Antimetabolites have been shown to decrease fibrosis of operative sites. Thus, its use following external dacryocystorhinostomy, a procedure for the management of nasolacrimal duct obstruction, is being researched.

Intraoperative antimetabolite application, namely mitomycin C (MMC) and 5-fluorouracil (5-FU), is currently being tested for its effectiveness of managing pterygium.

==Types==
Main categories of these drugs include:
- base analogues (altered nucleobases) – structures that can substitute for a normal nucleobases in nucleic acids.
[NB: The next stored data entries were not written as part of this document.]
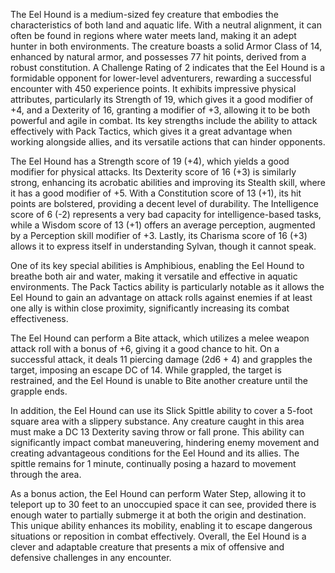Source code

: The Eel Hound is a medium-sized fey creature that embodies the characteristics of both land and aquatic life. With a neutral alignment, it can often be found in regions where water meets land, making it an adept hunter in both environments. The creature boasts a solid Armor Class of 14, enhanced by natural armor, and possesses 77 hit points, derived from a robust constitution. A Challenge Rating of 2 indicates that the Eel Hound is a formidable opponent for lower-level adventurers, rewarding a successful encounter with 450 experience points. It exhibits impressive physical attributes, particularly its Strength of 19, which gives it a good modifier of +4, and a Dexterity of 16, granting a modifier of +3, allowing it to be both powerful and agile in combat. Its key strengths include the ability to attack effectively with Pack Tactics, which gives it a great advantage when working alongside allies, and its versatile actions that can hinder opponents.

The Eel Hound has a Strength score of 19 (+4), which yields a good modifier for physical attacks. Its Dexterity score of 16 (+3) is similarly strong, enhancing its acrobatic abilities and improving its Stealth skill, where it has a good modifier of +5. With a Constitution score of 13 (+1), its hit points are bolstered, providing a decent level of durability. The Intelligence score of 6 (-2) represents a very bad capacity for intelligence-based tasks, while a Wisdom score of 13 (+1) offers an average perception, augmented by a Perception skill modifier of +3. Lastly, its Charisma score of 16 (+3) allows it to express itself in understanding Sylvan, though it cannot speak.

One of its key special abilities is Amphibious, enabling the Eel Hound to breathe both air and water, making it versatile and effective in aquatic environments. The Pack Tactics ability is particularly notable as it allows the Eel Hound to gain an advantage on attack rolls against enemies if at least one ally is within close proximity, significantly increasing its combat effectiveness.

The Eel Hound can perform a Bite attack, which utilizes a melee weapon attack roll with a bonus of +6, giving it a good chance to hit. On a successful attack, it deals 11 piercing damage (2d6 + 4) and grapples the target, imposing an escape DC of 14. While grappled, the target is restrained, and the Eel Hound is unable to Bite another creature until the grapple ends.

In addition, the Eel Hound can use its Slick Spittle ability to cover a 5-foot square area with a slippery substance. Any creature caught in this area must make a DC 13 Dexterity saving throw or fall prone. This ability can significantly impact combat maneuvering, hindering enemy movement and creating advantageous conditions for the Eel Hound and its allies. The spittle remains for 1 minute, continually posing a hazard to movement through the area.

As a bonus action, the Eel Hound can perform Water Step, allowing it to teleport up to 30 feet to an unoccupied space it can see, provided there is enough water to partially submerge it at both the origin and destination. This unique ability enhances its mobility, enabling it to escape dangerous situations or reposition in combat effectively. Overall, the Eel Hound is a clever and adaptable creature that presents a mix of offensive and defensive challenges in any encounter.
This means that these molecules are structurally similar enough to the basic components of DNA that they can be substituted in. However, since they are slightly different from the normal bases after they are incorporated into the DNA, the DNA production is halted and the cell dies.
  - purine analogues – mimic the structure of metabolic purines, the larger bases incorporated into DNA as adenosine and guanosine.
    - Examples: Azathioprine, Thiopurines, and Fludarabine
  - pyrimidine analogues – mimic the structure of metabolic pyrimidines, the smaller bases incorporated into DNA as cytosine and thymine.
    - Examples: 5-Fluorouracil, Gemcitabine, and Cytarabine
- nucleoside analogues – nucleoside alternatives that consist of a nucleic acid analogue and a sugar. This means these are the same bases as above, but with an added sugar group. For the nucleoside analogues either the base or the sugar component can be altered. They are similar enough to the molecules used to build cellular DNA that they are incorporated by the cell into its DNA, but different enough that after being added the cell's DNA they stop cell growth.
- nucleotide analogues – nucleotides alternatives that consist of a nucleic acid, a sugar, and 1–3 phosphates. This means these molecules are similar to the pieces used to build DNA in a cell and can be incorporated into a growing cell's DNA. However, because they are analogues and therefore slightly different from regular nucleotides, causing the cell's growth to be halted and the cell to die.
- antifolates – chemicals that block the actions of folic acid (vitamin B9) which is needed to build DNA and allow cells to grow.